• [ASSIGNMENT]: Pull every line containing "tulips" from the data.

──────────────────────────────

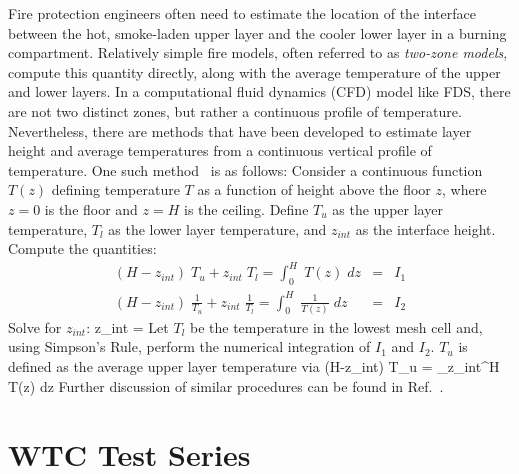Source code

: Fire protection engineers often need to estimate the location of the
interface between the hot, smoke-laden upper layer and the cooler
lower layer in a burning compartment.  Relatively simple fire models,
often referred to as {\em two-zone models}, compute this quantity
directly, along with the average temperature of the upper and lower
layers.  In a computational fluid dynamics (CFD) model like FDS, there
are not two distinct zones, but rather a continuous profile of
temperature. Nevertheless, there are methods that have been developed
to estimate layer height and average temperatures from a continuous
vertical profile of temperature. One such
method~\cite{Janssens:JFS1992} is as follows: Consider a continuous
function $T(z)$ defining temperature $T$ as a function of height above
the floor $z$, where $z=0$ is the floor and $z=H$ is the
ceiling. Define $T_u$ as the upper layer temperature, $T_l$ as the
lower layer temperature, and $z_{int}$ as the interface
height. Compute the quantities:
\begin{eqnarray*} (H-z_{int})\; T_u + z_{int} \; T_l = \int_0^H \; T(z) \; dz &=& I_1 \\
                  (H-z_{int})\; \frac{1}{T_u} + z_{int} \; \frac{1}{T_l} = \int_0^H \; \frac{1}{T(z)} \; dz &=& I_2 \end{eqnarray*}
Solve for $z_{int}$:
\be z_{int} =  \ee
Let $T_l$ be the temperature in the lowest mesh cell and, using
Simpson's Rule, perform the numerical integration of $I_1$ and
$I_2$. $T_u$ is defined as the average upper layer temperature via
\be (H-z_{int})\; T_u = \int_{z_{int}}^H \; T(z) \; dz \ee
Further discussion of similar procedures can be found in Ref.~\cite{He:1}.

\section{WTC Test Series}


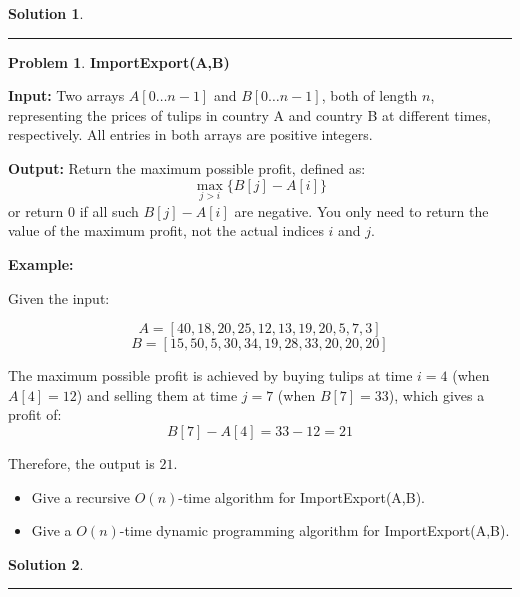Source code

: \documentclass{article}
\theoremstyle{definition}
\newtheorem{problem}{Problem}
\def\fline{\rule{0.75\linewidth}{0.5pt}}
\newcommand{\finishline}{
  \begin{center}\fline
\end{center}}
\newtheorem*{solution*}{Solution}
\newenvironment{solution}{
\begin{solution*}}{{\finishline}
\end{solution*}}
\begin{document}
\begin{solution}




\end{solution}

\newpage

\begin{problem}
  \textbf{ImportExport(A,B)}

  \textbf{Input:} Two arrays \(A[0 \ldots n-1]\) and \(B[0 \ldots n-1]\), both of length \(n\), representing the prices of tulips in country A and country B at different times, respectively. All entries in both arrays are positive integers.

  \textbf{Output:} Return the maximum possible profit, defined as:
  \[
    \max _{j>i} \{ B[j] - A[i] \}
  \]
  or return 0 if all such \( B[j] - A[i] \) are negative. You only need to return the value of the maximum profit, not the actual indices \(i\) and \(j\).

  \textbf{Example:}

  Given the input:

  \[
    A = [40, 18, 20, 25, 12, 13, 19, 20, 5, 7, 3]
  \]
  \[
    B = [15, 50, 5, 30, 34, 19, 28, 33, 20, 20, 20]
  \]

  The maximum possible profit is achieved by buying tulips at time \(i = 4\) (when \(A[4] = 12\)) and selling them at time \(j = 7\) (when \(B[7] = 33\)), which gives a profit of:
  \[
    B[7] - A[4] = 33 - 12 = 21
  \]

  Therefore, the output is \(21\).

  \begin{itemize}
    \item Give a recursive $O(n)$-time algorithm for ImportExport(A,B).

    \item Give a $O(n)$-time dynamic programming algorithm for ImportExport(A,B).
  \end{itemize}
\end{problem}

\begin{solution}




\end{solution}
\end{document}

──────────────────────────────

• [WRITTEN RESPONSE]:
  \textbf{Input:} Two arrays \(A[0 \ldots n-1]\) and \(B[0 \ldots n-1]\), both of length \(n\), representing the prices of tulips in country A and country B at different times, respectively. All entries in both arrays are positive integers.
  The maximum possible profit is achieved by buying tulips at time \(i = 4\) (when \(A[4] = 12\)) and selling them at time \(j = 7\) (when \(B[7] = 33\)), which gives a profit of:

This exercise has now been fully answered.